Four acres of land for the lighthouse were purchased at a cost of $225 from Abijah and Mary Luce of Boston, and Duncan McBean was employed to construct a twenty-five-foot rubblestone tower and an accompanying stone dwelling measuring twenty by thirty-four feet. Captain James Shaw West, a long-time resident of Holmes Hole, was hired to be the first keeper of the light, which went into service on October 5, 1817. Keeper West and his wife Charlotte were the parents of nine children when they moved into the lighthouse, though one child had already passed away. Two more children were born to the Wests while they lived at the lighthouse.

Lieutenant Edward W. Carpender visited West Chop Lighthouse while James West was still keeper and issued the following report, dated November 1, 1838, that highly praises the keepers work

The light is in a stone tower, 25 feet high, and 60 feet above the level of the sea; it consists of 10 lamps, with 13 ˝ and 15-inch reflectors, arranged in two equal series or tiers. Though an exceedingly useful light, six lamps, compactly arranged in a single series, are abundance for it. I found this light in admirable order; reflectors bright, glass perfectly clean, lamps carefully trimmed, and everything justifying the high reputation it enjoys along the coast.
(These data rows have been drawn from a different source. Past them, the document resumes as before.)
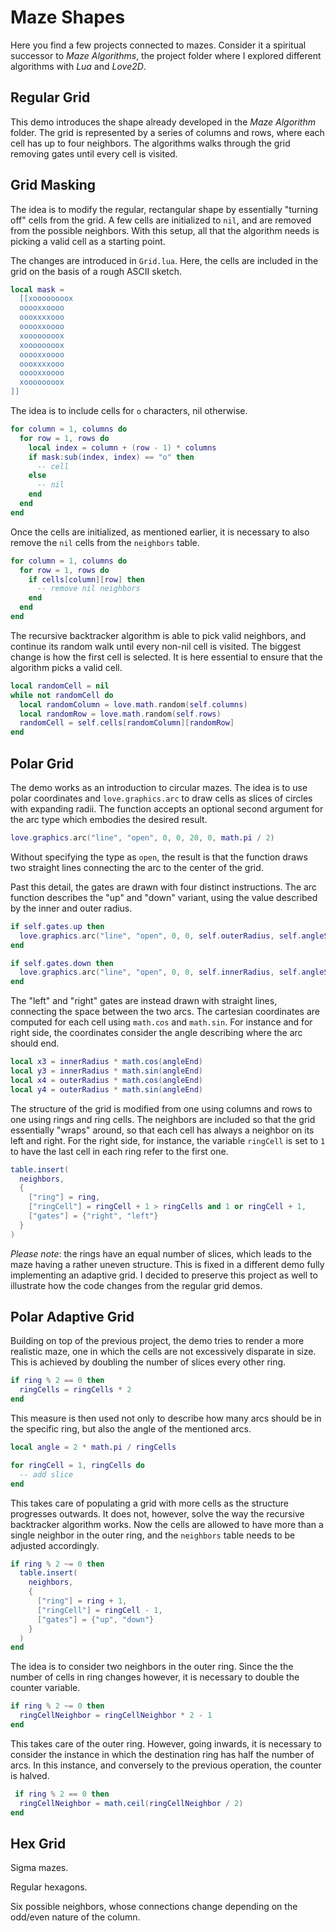 # Maze Shapes

Here you find a few projects connected to mazes. Consider it a spiritual successor to _Maze Algorithms_, the project folder where I explored different algorithms with _Lua_ and _Love2D_.

## Regular Grid

This demo introduces the shape already developed in the _Maze Algorithm_ folder. The grid is represented by a series of columns and rows, where each cell has up to four neighbors. The algorithms walks through the grid removing gates until every cell is visited.

## Grid Masking

The idea is to modify the regular, rectangular shape by essentially "turning off" cells from the grid. A few cells are initialized to `nil`, and are removed from the possible neighbors. With this setup, all that the algorithm needs is picking a valid cell as a starting point.

The changes are introduced in `Grid.lua`. Here, the cells are included in the grid on the basis of a rough ASCII sketch.

```lua
local mask =
  [[xoooooooox
  ooooxxoooo
  oooxxxxooo
  ooooxxoooo
  xoooooooox
  xoooooooox
  ooooxxoooo
  oooxxxxooo
  ooooxxoooo
  xoooooooox
]]
```

The idea is to include cells for `o` characters, nil otherwise.

```lua
for column = 1, columns do
  for row = 1, rows do
    local index = column + (row - 1) * columns
    if mask:sub(index, index) == "o" then
      -- cell
    else
      -- nil
    end
  end
end
```

Once the cells are initialized, as mentioned earlier, it is necessary to also remove the `nil` cells from the `neighbors` table.

```lua
for column = 1, columns do
  for row = 1, rows do
    if cells[column][row] then
      -- remove nil neighbors
    end
  end
end
```

The recursive backtracker algorithm is able to pick valid neighbors, and continue its random walk until every non-nil cell is visited. The biggest change is how the first cell is selected. It is here essential to ensure that the algorithm picks a valid cell.

```lua
local randomCell = nil
while not randomCell do
  local randomColumn = love.math.random(self.columns)
  local randomRow = love.math.random(self.rows)
  randomCell = self.cells[randomColumn][randomRow]
end
```

## Polar Grid

The demo works as an introduction to circular mazes. The idea is to use polar coordinates and `love.graphics.arc` to draw cells as slices of circles with expanding radii. The function accepts an optional second argument for the arc type which embodies the desired result.

```lua
love.graphics.arc("line", "open", 0, 0, 20, 0, math.pi / 2)
```

Without specifying the type as `open`, the result is that the function draws two straight lines connecting the arc to the center of the grid.

Past this detail, the gates are drawn with four distinct instructions. The arc function describes the "up" and "down" variant, using the value described by the inner and outer radius.

```lua
if self.gates.up then
  love.graphics.arc("line", "open", 0, 0, self.outerRadius, self.angleStart, self.angleEnd)
end

if self.gates.down then
  love.graphics.arc("line", "open", 0, 0, self.innerRadius, self.angleStart, self.angleEnd)
end
```

The "left" and "right" gates are instead drawn with straight lines, connecting the space between the two arcs. The cartesian coordinates are computed for each cell using `math.cos` and `math.sin`. For instance and for right side, the coordinates consider the angle describing where the arc should end.

```lua
local x3 = innerRadius * math.cos(angleEnd)
local y3 = innerRadius * math.sin(angleEnd)
local x4 = outerRadius * math.cos(angleEnd)
local y4 = outerRadius * math.sin(angleEnd)
```

The structure of the grid is modified from one using columns and rows to one using rings and ring cells. The neighbors are included so that the grid essentially "wraps" around, so that each cell has always a neighbor on its left and right. For the right side, for instance, the variable `ringCell` is set to `1` to have the last cell in each ring refer to the first one.

```lua
table.insert(
  neighbors,
  {
    ["ring"] = ring,
    ["ringCell"] = ringCell + 1 > ringCells and 1 or ringCell + 1,
    ["gates"] = {"right", "left"}
  }
)
```

_Please note_: the rings have an equal number of slices, which leads to the maze having a rather uneven structure. This is fixed in a different demo fully implementing an adaptive grid. I decided to preserve this project as well to illustrate how the code changes from the regular grid demos.

## Polar Adaptive Grid

Building on top of the previous project, the demo tries to render a more realistic maze, one in which the cells are not excessively disparate in size. This is achieved by doubling the number of slices every other ring.

```lua
if ring % 2 == 0 then
  ringCells = ringCells * 2
end
```

This measure is then used not only to describe how many arcs should be in the specific ring, but also the angle of the mentioned arcs.

```lua
local angle = 2 * math.pi / ringCells

for ringCell = 1, ringCells do
  -- add slice
end
```

This takes care of populating a grid with more cells as the structure progresses outwards. It does not, however, solve the way the recursive backtracker algorithm works. Now the cells are allowed to have more than a single neighbor in the outer ring, and the `neighbors` table needs to be adjusted accordingly.

```lua
if ring % 2 ~= 0 then
  table.insert(
    neighbors,
    {
      ["ring"] = ring + 1,
      ["ringCell"] = ringCell - 1,
      ["gates"] = {"up", "down"}
    }
  )
end
```

The idea is to consider two neighbors in the outer ring. Since the the number of cells in ring changes however, it is necessary to double the counter variable.

```lua
if ring % 2 ~= 0 then
  ringCellNeighbor = ringCellNeighbor * 2 - 1
end
```

This takes care of the outer ring. However, going inwards, it is necessary to consider the instance in which the destination ring has half the number of arcs. In this instance, and conversely to the previous operation, the counter is halved.

```lua
 if ring % 2 == 0 then
  ringCellNeighbor = math.ceil(ringCellNeighbor / 2)
end
```

## Hex Grid

Sigma mazes.

Regular hexagons.

Six possible neighbors, whose connections change depending on the odd/even nature of the column.
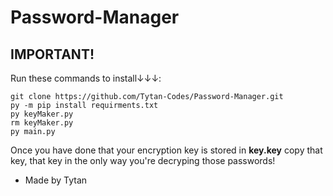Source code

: # Password-Manager
## IMPORTANT!

Run these commands to install↓↓↓: 

```
git clone https://github.com/Tytan-Codes/Password-Manager.git
py -m pip install requirments.txt
py keyMaker.py
rm keyMaker.py
py main.py
```

Once you have done that your encryption key is stored in __key.key__ copy that key, that key in the only way you're decryping those passwords!

- Made by Tytan



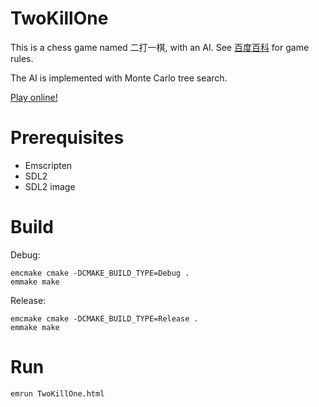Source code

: # TwoKillOne
This is a chess game named 二打一棋, with an AI. See [百度百科](https://baike.baidu.com/item/%E6%89%93%E7%82%AE%E6%A3%8B/8798807) for game rules.  

The AI is implemented with Monte Carlo tree search.

[Play online!](https://arucil.github.io/games/TwoKillOne/game.html)

# Prerequisites

- Emscripten
- SDL2
- SDL2 image

# Build

Debug:
```shell
emcmake cmake -DCMAKE_BUILD_TYPE=Debug .
emmake make
```

Release:
```shell
emcmake cmake -DCMAKE_BUILD_TYPE=Release .
emmake make
```

# Run

```shell
emrun TwoKillOne.html
```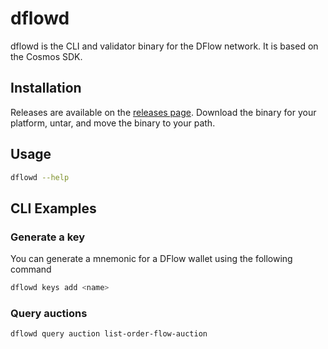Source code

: # dflowd

dflowd is the CLI and validator binary for the DFlow network. It is based on the Cosmos SDK.

## Installation

Releases are available on the [releases page](https://github.com/OrderFlowGroup/dflowd-releases/releases/latest). Download the binary for your platform, untar, and move the binary to your path.

## Usage
```bash
dflowd --help
```

## CLI Examples

### Generate a key
You can generate a mnemonic for a DFlow wallet using the following command
```bash
dflowd keys add <name>
```

### Query auctions
```bash
dflowd query auction list-order-flow-auction
```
West Chop Lighthouse and dwelling built in 1847
Photograph courtesy U.S. Coast Guard
The sea is encroaching upon this tower and dwelling, and, in the event of its becoming necessary to remove them, I recommend that the light be placed about three hundred yards further to the southward, on a site much approved by the pilots, directly opposite a shoal on which vessels are apt to strike, supposing that after they have passed the lights, to enter the harbor, they are out of danger. No less than 127 vessels have been ashore here during the twenty years this keeper has attended the light.

In 1843, Keeper West provided the following description of the station’s structures for inclusion in a report compiled by I.W.P. Lewis.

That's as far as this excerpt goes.